Il y a quelques mois, j’ai reçu un mail très menaçant : si je n’envoyais pas une somme (une quantité?) assez élevée de « bitcoins », des photos compromettantes seraient révélées à l’humanité tout entière (qui n’attend que cela, évidemment !…) Avec la vie trépidante que je mène, je n’avais pas trop de soucis à me faire sur l’éventuelle divulgation de photos embarrassantes me concernant !!! En revanche, ce qui, dans ce message, a retenu toute mon attention, c’est cette histoire de « bitcoins »…. Quèsaco ? Autant dire que je n’avais jamais entendu parler de cette bête-là (on ne paye pas avec ça à l’épicerie de mon village…) Je me suis donc renseignée auprès de mes chers collègues scientifiques, nettement plus à la pointe de la modernité que moi (ce n’est pas difficile!) et j’avoue que… je n’ai pas compris grand-chose sinon que… (je me concentre) ce serait une monnaie qui permettrait de régler des transactions en ligne, sans avoir recours à un organisme bancaire (qui nous pique des sous), le tout dans un cadre très sécurisé… Et pour garantir cette sécurité tant recherchée, des particuliers (appelés des mineurs -on n’est pas dans Zola mais presque-) équipés d’ordinateurs ultra-puissants surveillent et valident les transactions… Ces dernières sont enregistrées sur une chaîne de blocs -blockchain- (espèce de grand livre public de comptes) : chaque bloc vérifiant en cascade l’état du système et surtout l’origine de la transaction. Ne m’en demandez pas plus, j’ai déjà transpiré sang et eau pour vous fournir ce modeste résumé. Ça dépasse largement mes très insignifiantes compétences (quasi nulles dans le domaine économico-informatico-mathématique…)

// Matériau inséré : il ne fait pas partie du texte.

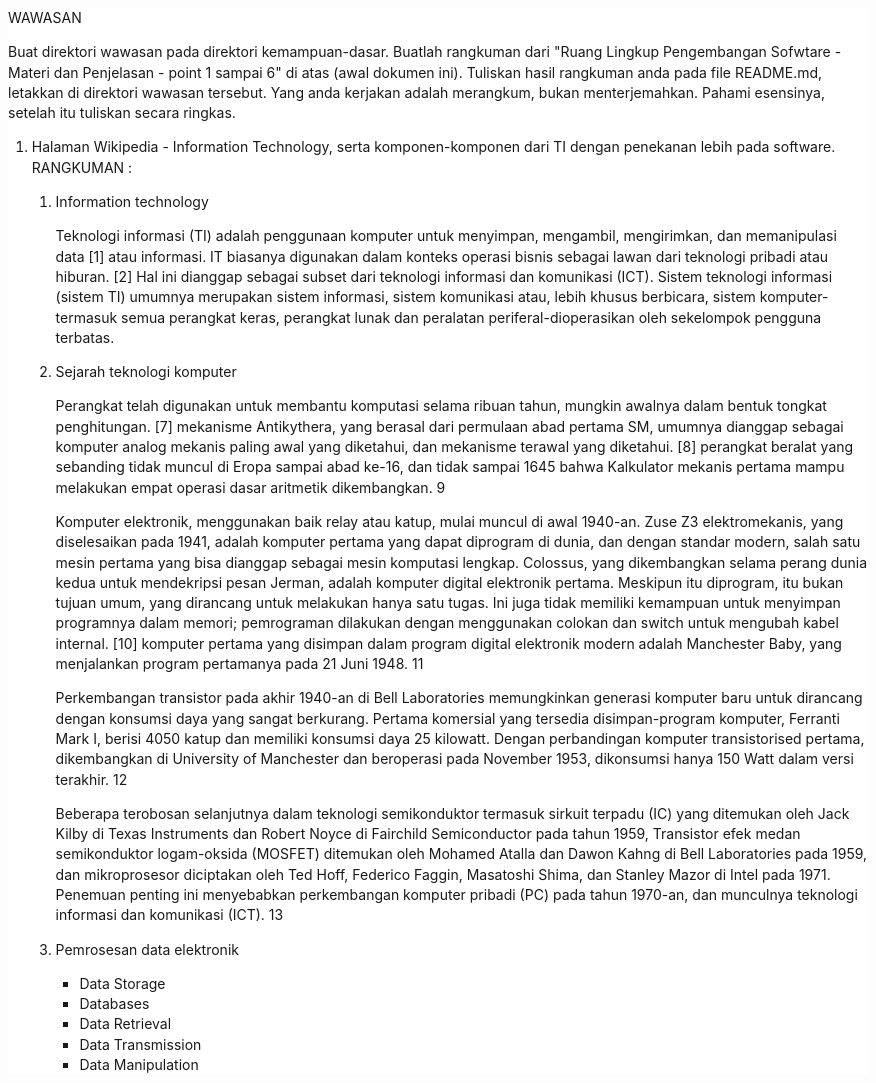 WAWASAN

Buat direktori wawasan pada direktori kemampuan-dasar. Buatlah rangkuman dari "Ruang Lingkup Pengembangan Sofwtare - Materi dan Penjelasan - point 1 sampai 6" di atas (awal dokumen ini). Tuliskan hasil rangkuman anda pada file README.md, letakkan di direktori wawasan tersebut. Yang anda kerjakan adalah merangkum, bukan menterjemahkan. Pahami esensinya, setelah itu tuliskan secara ringkas.

1. Halaman Wikipedia - Information Technology, serta komponen-komponen dari TI dengan penekanan lebih pada software.
	RANGKUMAN :
	1) Information technology

		Teknologi informasi (TI) adalah penggunaan komputer untuk menyimpan, mengambil, mengirimkan, dan memanipulasi data [1] atau informasi. IT biasanya digunakan dalam konteks operasi bisnis sebagai lawan dari teknologi pribadi atau hiburan. [2] Hal ini dianggap sebagai subset dari teknologi informasi dan komunikasi (ICT). Sistem teknologi informasi (sistem TI) umumnya merupakan sistem informasi, sistem komunikasi atau, lebih khusus berbicara, sistem komputer-termasuk semua perangkat keras, perangkat lunak dan peralatan periferal-dioperasikan oleh sekelompok pengguna terbatas.

	2) Sejarah teknologi komputer

		Perangkat telah digunakan untuk membantu komputasi selama ribuan tahun, mungkin awalnya dalam bentuk tongkat penghitungan. [7] mekanisme Antikythera, yang berasal dari permulaan abad pertama SM, umumnya dianggap sebagai komputer analog mekanis paling awal yang diketahui, dan mekanisme terawal yang diketahui. [8] perangkat beralat yang sebanding tidak muncul di Eropa sampai abad ke-16, dan tidak sampai 1645 bahwa Kalkulator mekanis pertama mampu melakukan empat operasi dasar aritmetik dikembangkan. 9

		Komputer elektronik, menggunakan baik relay atau katup, mulai muncul di awal 1940-an. Zuse Z3 elektromekanis, yang diselesaikan pada 1941, adalah komputer pertama yang dapat diprogram di dunia, dan dengan standar modern, salah satu mesin pertama yang bisa dianggap sebagai mesin komputasi lengkap. Colossus, yang dikembangkan selama perang dunia kedua untuk mendekripsi pesan Jerman, adalah komputer digital elektronik pertama. Meskipun itu diprogram, itu bukan tujuan umum, yang dirancang untuk melakukan hanya satu tugas. Ini juga tidak memiliki kemampuan untuk menyimpan programnya dalam memori; pemrograman dilakukan dengan menggunakan colokan dan switch untuk mengubah kabel internal. [10] komputer pertama yang disimpan dalam program digital elektronik modern adalah Manchester Baby, yang menjalankan program pertamanya pada 21 Juni 1948. 11

		Perkembangan transistor pada akhir 1940-an di Bell Laboratories memungkinkan generasi komputer baru untuk dirancang dengan konsumsi daya yang sangat berkurang. Pertama komersial yang tersedia disimpan-program komputer, Ferranti Mark I, berisi 4050 katup dan memiliki konsumsi daya 25 kilowatt. Dengan perbandingan komputer transistorised pertama, dikembangkan di University of Manchester dan beroperasi pada November 1953, dikonsumsi hanya 150 Watt dalam versi terakhir. 12

		Beberapa terobosan selanjutnya dalam teknologi semikonduktor termasuk sirkuit terpadu (IC) yang ditemukan oleh Jack Kilby di Texas Instruments dan Robert Noyce di Fairchild Semiconductor pada tahun 1959, Transistor efek medan semikonduktor logam-oksida (MOSFET) ditemukan oleh Mohamed Atalla dan Dawon Kahng di Bell Laboratories pada 1959, dan mikroprosesor diciptakan oleh Ted Hoff, Federico Faggin, Masatoshi Shima, dan Stanley Mazor di Intel pada 1971. Penemuan penting ini menyebabkan perkembangan komputer pribadi (PC) pada tahun 1970-an, dan munculnya teknologi informasi dan komunikasi (ICT). 13

	3) Pemrosesan data elektronik
	
		- Data Storage
		- Databases
		- Data Retrieval
		- Data Transmission
		- Data Manipulation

Bref, tout ça pour dire que j’ai commencé le dernier roman de Jean-Philippe Toussaint en n’en menant pas large… Et à vrai dire, je pensais ne pas dépasser la cinquantième page…
Eh bien messieurs-dames, je vous le déclare haut et fort : j’ai été littéralement happée par ce récit qui tient beaucoup du roman d’espionnage (le suspense marche à fond la caisse) mais pas seulement, et autant vous le dire tout de suite, j’ai ADORÉ ce texte et je vous explique pourquoi.
Un narrateur (dont j’ai oublié le nom… appelons-le X si vous le voulez bien) qui travaille à la Commission Européenne dans le domaine de la prospective se voit aborder un jour par des lobbyistes. Effectivement (et là, on n’est pas dans la fiction), figurez-vous qu’à Bruxelles des gens sont payés pour prévoir l’avenir (si si, je vous jure) : ils s’interrogent sur « de quoi demain sera fait » dans des domaines divers et variés comme l’alimentation, l’agriculture, l’énergie, la démographie, les ressources etc, etc… Bien entendu, ils doivent bosser en toute indépendance (bien entendu!!!) Or notre narrateur X (mais quel est son nom???) se voit un jour abordé par deux hommes qui aimeraient bien qu’il vienne faire un petit tour en Chine pour découvrir leur entreprise (et plus si affinités…) X résiste, allant jusqu’à régler lui-même son café lorsqu’il les rencontre. Et il se trouve que l’un des deux lobbyistes va, lors d’une rencontre, perdre sa clé USB : accident ? acte volontaire ? Point d’interrogation… En tout cas, X s’en empare et ce qu’il va découvrir n’est pas piqué des vers…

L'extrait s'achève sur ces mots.